Reproduce the records below exactly, leaving their images out.

Items from a data source:

- - - -

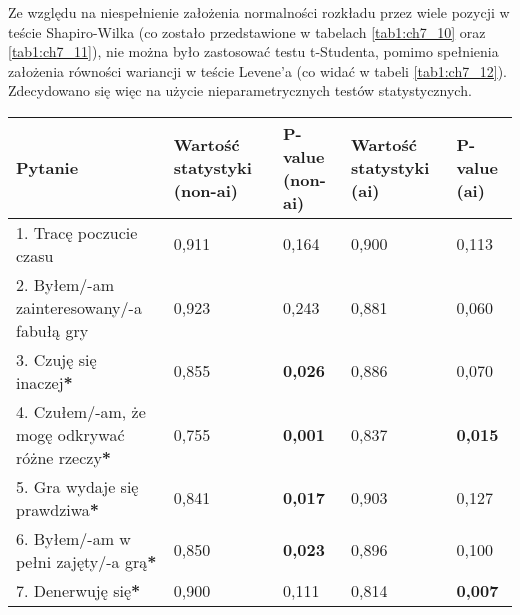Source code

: Ze względu na niespełnienie założenia normalności rozkładu przez wiele pozycji w teście Shapiro-Wilka (co zostało
przedstawione w tabelach \ref{tab1:ch7_10} oraz \ref{tab1:ch7_11}), nie można było zastosować testu t-Studenta,
pomimo spełnienia założenia równości wariancji w teście Levene'a (co widać w tabeli \ref{tab1:ch7_12}). Zdecydowano
się więc na użycie nieparametrycznych testów statystycznych.

\newpage

\begin{table}[!h]
    \begin{center}
        \begin{tabular}{|m{10em}|m{5em}|m{5em}|m{5em}|m{5em}|}
            \hline
            Pytanie                                                                     & Wartość statystyki (non-\gls{ai}) & P-value (non-\gls{ai}) & Wartość statystyki (\gls{ai}) & P-value (\gls{ai}) \\
            \hline
            1. Tracę poczucie czasu                                                     & 0,911                             & 0,164                  & 0,900                         & 0,113              \\
            2. Byłem/-am \newline zainteresowany/-a fabułą gry                          & 0,923                             & 0,243                  & 0,881                         & 0,060              \\
            3. Czuję się inaczej\textbf{*}                                              & 0,855                             & \textbf{0,026}         & 0,886                         & 0,070              \\
            4. Czułem/-am, że mogę odkrywać różne rzeczy\textbf{*}                      & 0,755                             & \textbf{0,001}         & 0,837                         & \textbf{0,015}     \\
            5. Gra wydaje się prawdziwa\textbf{*}                                       & 0,841                             & \textbf{0,017}         & 0,903                         & 0,127              \\
            6. Byłem/-am \newline w pełni zajęty/-a grą\textbf{*}                       & 0,850                             & \textbf{0,023}         & 0,896                         & 0,100              \\
            7. Denerwuję się\textbf{*}                                                  & 0,900                             & 0,111                  & 0,814                         & \textbf{0,007}     \\

\end{tabular}
\end{center}
\end{table}
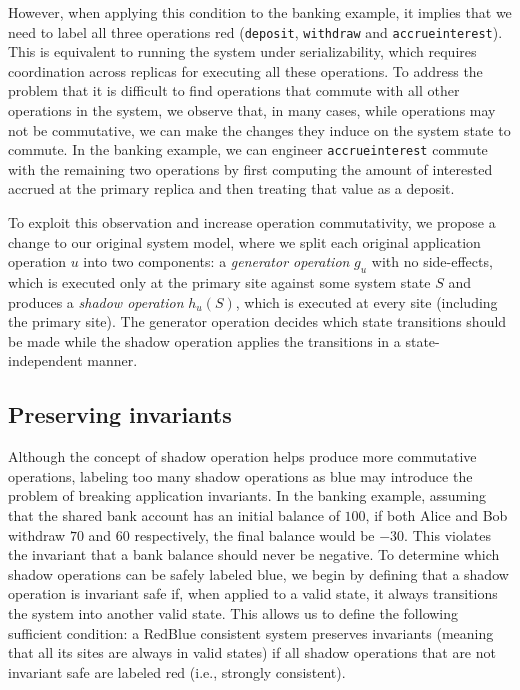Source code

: However, when applying this condition to the banking example, it implies that we need to label all three operations red
({\tt deposit}, {\tt withdraw} and {\tt accrueinterest}).
This is equivalent to running the system under serializability, which requires coordination across replicas for executing all these operations.
To address the problem that it is difficult to find operations that commute with all other operations in the system, we observe that, in many cases,
while operations may not be commutative, we
can make the changes they induce on the system state to commute. In
the banking example, we can engineer {\tt accrueinterest} commute with the remaining two operations
by first computing the amount of interested accrued at the primary replica and then treating that value as a deposit.


To exploit this observation and increase operation commutativity, we propose a change to our
original system model,
where we split each original application operation $u$
into two components: a {\em generator operation} $g_u$ with no
side-effects, which is executed only at the primary site against some
system state $S$ and produces a {\em shadow operation} $h_u(S)$,
which is executed at every site (including the primary site). The
generator operation decides which state transitions should be made
while the shadow operation applies the transitions in a
state-indep\-endent manner.

\subsection{Preserving invariants}
Although the concept of shadow operation helps produce more commutative operations, labeling too many
shadow operations as blue may introduce the problem of breaking application invariants. In the banking example, assuming that the shared bank account has an initial balance of $100$, if both Alice and Bob withdraw $70$ and $60$ respectively,
the final balance would be $-30$. This violates the
invariant that a bank balance should never be negative. To determine which shadow 
operations can be safely labeled blue, we begin by defining that a
shadow operation is invariant safe if, when applied to a valid state, it always transitions
the system into another valid state. This allows us to define the following
sufficient condition: a RedBlue consistent system preserves invariants (meaning that all its sites are always in valid states) if all shadow operations that are not invariant safe are labeled red (i.e., strongly consistent).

- - - -

RESPONSE:
Source code

: Ze względu na niespełnienie założenia normalności rozkładu przez wiele pozycji w teście Shapiro-Wilka (co zostało
przedstawione w tabelach \ref{tab1:ch7_10} oraz \ref{tab1:ch7_11}), nie można było zastosować testu t-Studenta,
pomimo spełnienia założenia równości wariancji w teście Levene'a (co widać w tabeli \ref{tab1:ch7_12}). Zdecydowano
się więc na użycie nieparametrycznych testów statystycznych.

\newpage

\begin{table}[!h]
    \begin{center}
        \begin{tabular}{|m{10em}|m{5em}|m{5em}|m{5em}|m{5em}|}
            \hline
            Pytanie                                                                     & Wartość statystyki (non-\gls{ai}) & P-value (non-\gls{ai}) & Wartość statystyki (\gls{ai}) & P-value (\gls{ai}) \\
            \hline
            1. Tracę poczucie czasu                                                     & 0,911                             & 0,164                  & 0,900                         & 0,113              \\
            2. Byłem/-am \newline zainteresowany/-a fabułą gry                          & 0,923                             & 0,243                  & 0,881                         & 0,060              \\
            3. Czuję się inaczej\textbf{*}                                              & 0,855                             & \textbf{0,026}         & 0,886                         & 0,070              \\
            4. Czułem/-am, że mogę odkrywać różne rzeczy\textbf{*}                      & 0,755                             & \textbf{0,001}         & 0,837                         & \textbf{0,015}     \\
            5. Gra wydaje się prawdziwa\textbf{*}                                       & 0,841                             & \textbf{0,017}         & 0,903                         & 0,127              \\
            6. Byłem/-am \newline w pełni zajęty/-a grą\textbf{*}                       & 0,850                             & \textbf{0,023}         & 0,896                         & 0,100              \\
            7. Denerwuję się\textbf{*}                                                  & 0,900                             & 0,111                  & 0,814                         & \textbf{0,007}     \\

\end{tabular}
\end{center}
\end{table}
Source code

: However, when applying this condition to the banking example, it implies that we need to label all three operations red
({\tt deposit}, {\tt withdraw} and {\tt accrueinterest}).
This is equivalent to running the system under serializability, which requires coordination across replicas for executing all these operations.
To address the problem that it is difficult to find operations that commute with all other operations in the system, we observe that, in many cases,
while operations may not be commutative, we
can make the changes they induce on the system state to commute. In
the banking example, we can engineer {\tt accrueinterest} commute with the remaining two operations
by first computing the amount of interested accrued at the primary replica and then treating that value as a deposit.


To exploit this observation and increase operation commutativity, we propose a change to our
original system model,
where we split each original application operation $u$
into two components: a {\em generator operation} $g_u$ with no
side-effects, which is executed only at the primary site against some
system state $S$ and produces a {\em shadow operation} $h_u(S)$,
which is executed at every site (including the primary site). The
generator operation decides which state transitions should be made
while the shadow operation applies the transitions in a
state-indep\-endent manner.

\subsection{Preserving invariants}
Although the concept of shadow operation helps produce more commutative operations, labeling too many
shadow operations as blue may introduce the problem of breaking application invariants. In the banking example, assuming that the shared bank account has an initial balance of $100$, if both Alice and Bob withdraw $70$ and $60$ respectively,
the final balance would be $-30$. This violates the
invariant that a bank balance should never be negative. To determine which shadow 
operations can be safely labeled blue, we begin by defining that a
shadow operation is invariant safe if, when applied to a valid state, it always transitions
the system into another valid state. This allows us to define the following
sufficient condition: a RedBlue consistent system preserves invariants (meaning that all its sites are always in valid states) if all shadow operations that are not invariant safe are labeled red (i.e., strongly consistent).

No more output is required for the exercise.